I have zero experience using a flail mower as a hay cutter. The key will be can you adjust it or alter it somehow so that is discharges the hay in as big of pieces as possible without mincing it up. Flail likely not best choice for leafy types of hay.
I do have experience using a bushog (rotary cutter) as an improvised hay cutter. It actually worked fine as far as the quality of the grassy type hay goes but you will suffer yield loss using even a rotary cutter for hay. I can only guess that my yield loss was somewhere in the 33% range with my bushog (an ole squareback) but some have experienced even higher loss rates. The key with a rotary cutter is to also discharge the clippings without mincing them up (tilt the back up or sometimes even remove one side of the bushog). Bushog likely not best choice for leafey types of hay either.

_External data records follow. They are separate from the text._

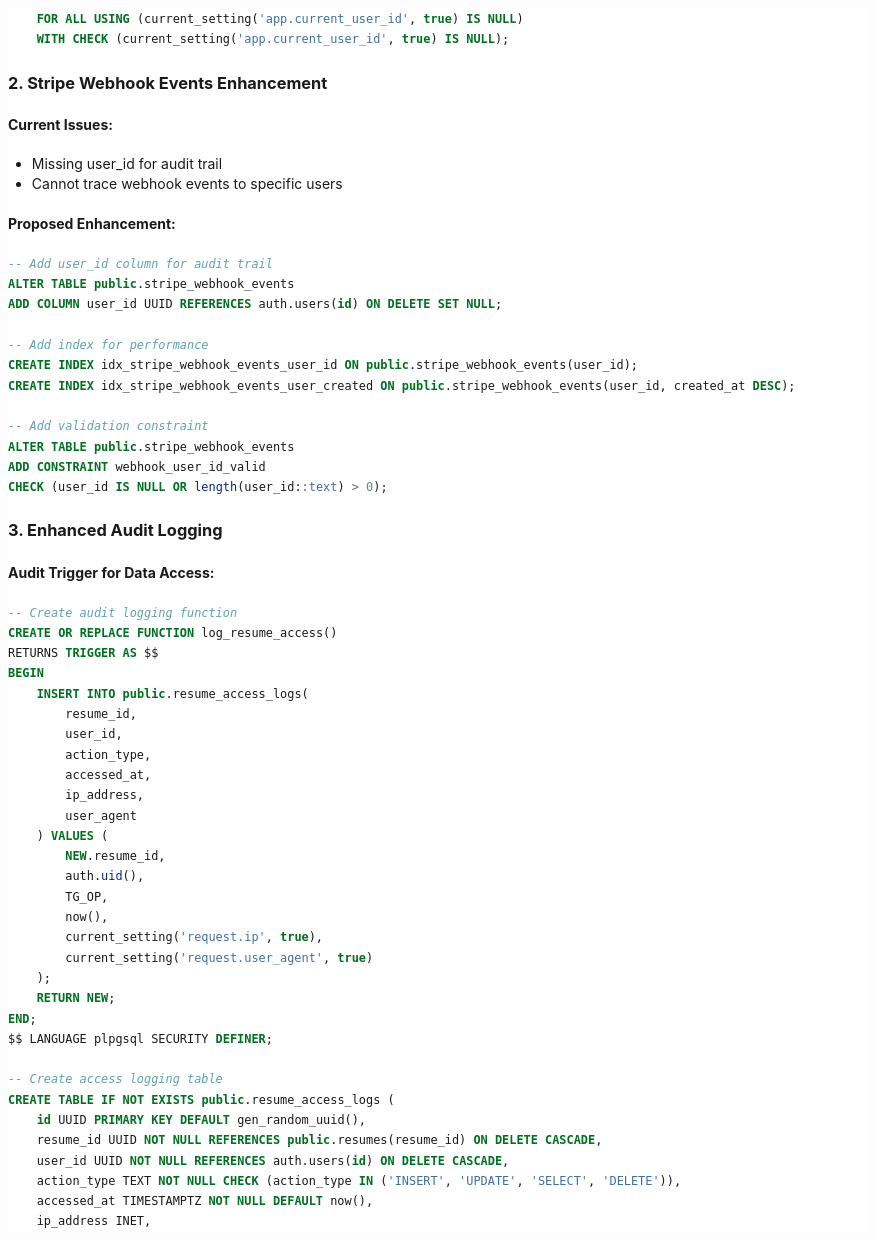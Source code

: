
 ```sql
    FOR ALL USING (current_setting('app.current_user_id', true) IS NULL)
    WITH CHECK (current_setting('app.current_user_id', true) IS NULL);
```

### 2. Stripe Webhook Events Enhancement

#### Current Issues:

- Missing user_id for audit trail
- Cannot trace webhook events to specific users

#### Proposed Enhancement:

```sql
-- Add user_id column for audit trail
ALTER TABLE public.stripe_webhook_events
ADD COLUMN user_id UUID REFERENCES auth.users(id) ON DELETE SET NULL;

-- Add index for performance
CREATE INDEX idx_stripe_webhook_events_user_id ON public.stripe_webhook_events(user_id);
CREATE INDEX idx_stripe_webhook_events_user_created ON public.stripe_webhook_events(user_id, created_at DESC);

-- Add validation constraint
ALTER TABLE public.stripe_webhook_events
ADD CONSTRAINT webhook_user_id_valid
CHECK (user_id IS NULL OR length(user_id::text) > 0);
```

### 3. Enhanced Audit Logging

#### Audit Trigger for Data Access:

```sql
-- Create audit logging function
CREATE OR REPLACE FUNCTION log_resume_access()
RETURNS TRIGGER AS $$
BEGIN
    INSERT INTO public.resume_access_logs(
        resume_id,
        user_id,
        action_type,
        accessed_at,
        ip_address,
        user_agent
    ) VALUES (
        NEW.resume_id,
        auth.uid(),
        TG_OP,
        now(),
        current_setting('request.ip', true),
        current_setting('request.user_agent', true)
    );
    RETURN NEW;
END;
$$ LANGUAGE plpgsql SECURITY DEFINER;

-- Create access logging table
CREATE TABLE IF NOT EXISTS public.resume_access_logs (
    id UUID PRIMARY KEY DEFAULT gen_random_uuid(),
    resume_id UUID NOT NULL REFERENCES public.resumes(resume_id) ON DELETE CASCADE,
    user_id UUID NOT NULL REFERENCES auth.users(id) ON DELETE CASCADE,
    action_type TEXT NOT NULL CHECK (action_type IN ('INSERT', 'UPDATE', 'SELECT', 'DELETE')),
    accessed_at TIMESTAMPTZ NOT NULL DEFAULT now(),
    ip_address INET,
```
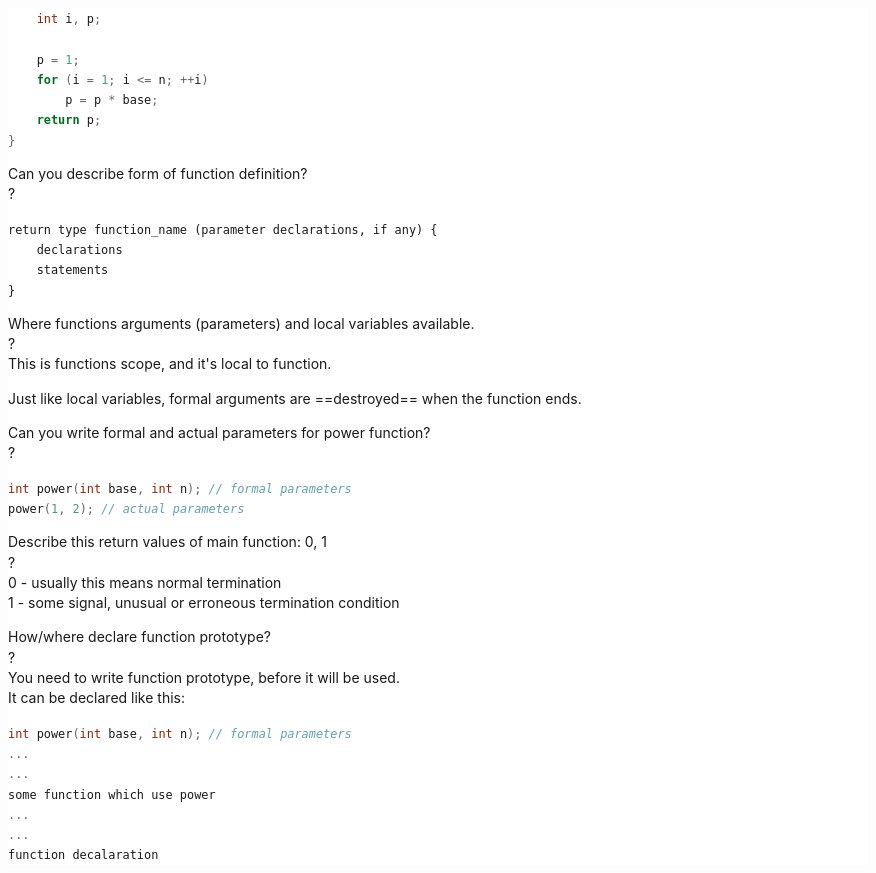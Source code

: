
 ```c
    int i, p;

    p = 1;
    for (i = 1; i <= n; ++i)
        p = p * base;
    return p;
}
```
   
   
Can you describe form of function definition?   
?   
```
return type function_name (parameter declarations, if any) {
    declarations
    statements
}
```
   
   
Where functions arguments (parameters) and local variables available.   
?   
This is functions scope, and it's local to function.   
   
   
Just like local variables, formal arguments are ==destroyed== when the function ends.   
   
   
Can you write formal and actual parameters for power function?   
?   
```c
int power(int base, int n); // formal parameters
power(1, 2); // actual parameters
```
   
   
   
Describe this return values of main function: 0, 1   
?   
0 - usually this means normal termination   
1 - some signal, unusual or erroneous termination condition   
   
   
How/where declare function prototype?   
?   
You need to write function prototype, before it will be used.   
It can be declared like this:   
```c
int power(int base, int n); // formal parameters
...
...
some function which use power
...
...
function decalaration
```
   
   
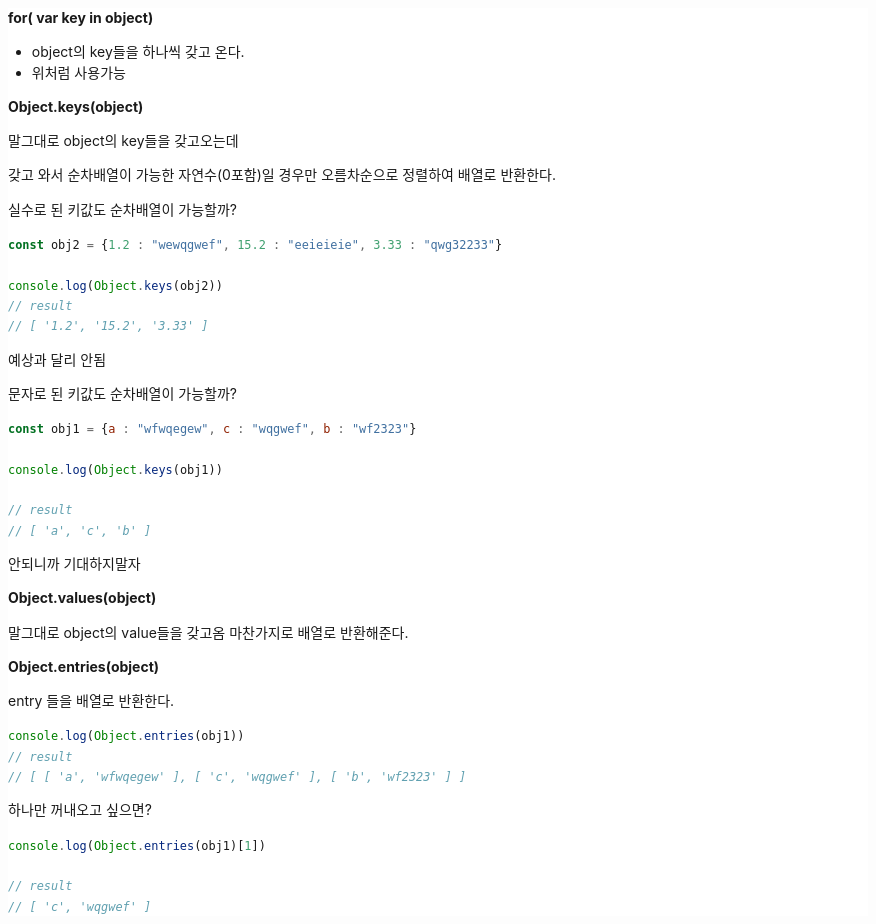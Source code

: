 

**for( var key in object)**

- object의 key들을 하나씩 갖고 온다.
- 위처럼 사용가능



**Object.keys(object)**

말그대로 object의 key들을 갖고오는데

갖고 와서 순차배열이 가능한 자연수(0포함)일 경우만 오름차순으로 정렬하여 배열로 반환한다.

실수로 된 키값도 순차배열이 가능할까?

```js
const obj2 = {1.2 : "wewqgwef", 15.2 : "eeieieie", 3.33 : "qwg32233"}

console.log(Object.keys(obj2))
// result
// [ '1.2', '15.2', '3.33' ]
```

예상과 달리 안됨



문자로 된 키값도 순차배열이 가능할까?

```js
const obj1 = {a : "wfwqegew", c : "wqgwef", b : "wf2323"}

console.log(Object.keys(obj1))

// result
// [ 'a', 'c', 'b' ]
```

안되니까 기대하지말자



**Object.values(object)**

말그대로 object의 value들을 갖고옴 마찬가지로 배열로 반환해준다.



**Object.entries(object)**

entry 들을 배열로 반환한다.

```js
console.log(Object.entries(obj1))
// result
// [ [ 'a', 'wfwqegew' ], [ 'c', 'wqgwef' ], [ 'b', 'wf2323' ] ]
```

하나만 꺼내오고 싶으면?

```js
console.log(Object.entries(obj1)[1])

// result
// [ 'c', 'wqgwef' ]
```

Any improvised hay cutter will suffer yield loss in 2 ways. One, is you are running over the hay first with the tractor before you cut it so you will not cut it all since some gets mashed down (what does not get cut can cause issues when raking too). Second, is any improvised cutter will likely produce some smaller clippings that are too small for the rake and baler to pick up. Only you can determine how much yield loss is acceptable to you. On a hobby hay operation the yield loss is usually peanuts and will not justify buying a better tool on just a few acres, but as the acres goes up then you might want to rethink....
If you need every morsel of hay or you are doing this for $ then there really is no substitute for a proper dedicated hay cutter. Lots of choices out there and each has strengths and weakness depending on type of hay producing and also dependendant upon tractor you will power it with.